Es gibt noch etliche Füll- und Blähwörter, die umstandslos der Streichung zum Opfer fallen können: Das berüchtigte im Vorfeld, das niemand zu lokalisieren weiß, es sei denn, das Vorfeldpersonal des Flughafens XY streikte wieder einmal. Oder das nicht minder missbrauchte vor Ort. „Überall ist Bergmannsland“, spottete Herrmann Kant einst in einem Leserbrief ans Neue Deutschland über den häufigen Gebrauch. Dabei weiß jeder, der tatsächlich schon einmal vor Ort war, also dort, wo Kohle oder Erz abgebaut werden, dass man vor lauter Staub und Dreck meist die Hand vor Augen nicht sieht. Von Augenzeugenschaft kann also kaum die Rede sein.
Kant übrigens wollte auch nur einen einzigen Satz akzeptieren, der zweimal das Wörtchen dass enthält: „Ach wie gut, dass niemand weiß, dass ich Rumpelstilzchen heiß.“
Der Stern interviewte jüngst UNO-Generalsekretär Antònio Guterres. Der sprach angeblich von einem „vollkommen unkontrollierten“ Flüchtlingsstrom, und: „Es wurde vollkommen irrational“. Wie denn nun? Vollkommen oder irrational?
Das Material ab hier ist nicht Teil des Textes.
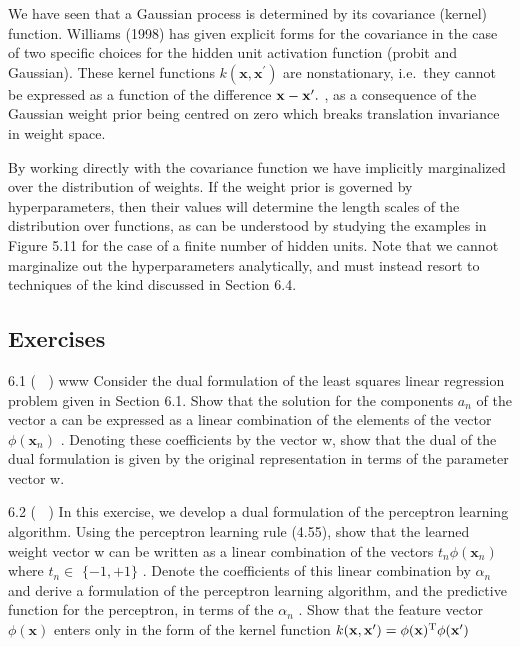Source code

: \documentclass[
  10
]{article}
\begin{document}
We have seen that a Gaussian process is determined by its covariance
(kernel) function. Williams (1998) has given explicit forms for the
covariance in the case of two specific choices for the hidden unit
activation function (probit and Gaussian). These kernel functions
\(k ( \mathbf { x } , \mathbf { x } ^ { \prime } )\) are nonstationary,
i.e.~they cannot be expressed as a function of the difference
\({ \bf x } - { \bf x } ^ { \prime } .\) , as a consequence of the
Gaussian weight prior being centred on zero which breaks translation
invariance in weight space.

By working directly with the covariance function we have implicitly
marginalized over the distribution of weights. If the weight prior is
governed by hyperparameters, then their values will determine the length
scales of the distribution over functions, as can be understood by
studying the examples in Figure 5.11 for the case of a finite number of
hidden units. Note that we cannot marginalize out the hyperparameters
analytically, and must instead resort to techniques of the kind
discussed in Section 6.4.

\subsection{Exercises}\label{exercises-2}

6.1 ( ) www Consider the dual formulation of the least squares linear
regression problem given in Section 6.1. Show that the solution for the
components \(a _ { n }\) of the vector a can be expressed as a linear
combination of the elements of the vector
\(\phi (  { \mathbf { x } } _ { n } )\) . Denoting these coefficients by
the vector w, show that the dual of the dual formulation is given by the
original representation in terms of the parameter vector w.

6.2 ( ) In this exercise, we develop a dual formulation of the
perceptron learning algorithm. Using the perceptron learning rule
(4.55), show that the learned weight vector w can be written as a linear
combination of the vectors \(t _ { n } \phi ( \mathbf x _ { n } )\)
where \(t _ { n } \in\) \(\{ - 1 , + 1 \}\) . Denote the coefficients of
this linear combination by \(\alpha _ { n }\) and derive a formulation
of the perceptron learning algorithm, and the predictive function for
the perceptron, in terms of the \(\alpha _ { n }\) . Show that the
feature vector \(\phi ( \mathbf { x } )\) enters only in the form of the
kernel function
\(k ( { \bf x } , { \bf x } ^ { \prime } ) = \phi ( { \bf x } ) ^ { \mathrm { T } } \phi ( { \bf x } ^ { \prime } )\)
\end{document}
Der sprachempfindliche Hansgeorg Stengel (1922–2003) wusste: „Vollkommen falsch ist nicht korrekt.“ Und doch scheinen wir heute zumindest im Sprachlichen in einer Welt der Vollkommenheit zu leben, selbst wenn das glatte Gegenteil befürchtet werden muss, wie im Falle einer „vollkommen zerstörten“ Stadt. Einen solchen Begriff von Vollkommenheit wolle er sich nicht zu eigen machen, schrieb Spoo seinerzeit. Freilich kann der Portugiese Guterres nichts für die Stern-Übersetzung.
Genug gemeckert. Schließlich muss wenigstens einer das Zeichenlimit einhalten. Ob Schopenhauer, Wustmann, Stengel, Sick oder Spoo – niemand hat „Sprachverhunzern“ bisher das Handwerk legen können. Was nicht heißt, dass man jede Sprachkritik unterlassen sollte. Ein Trost bleibt dem empfindlichen Redakteur: Mit „Strg + x“ lässt sich Sprachmüll heutzutage flugs entsorgen. Nur leider: Nicht nur mit „Strg + v“ ist der Unsinn ebenso schnell wieder da.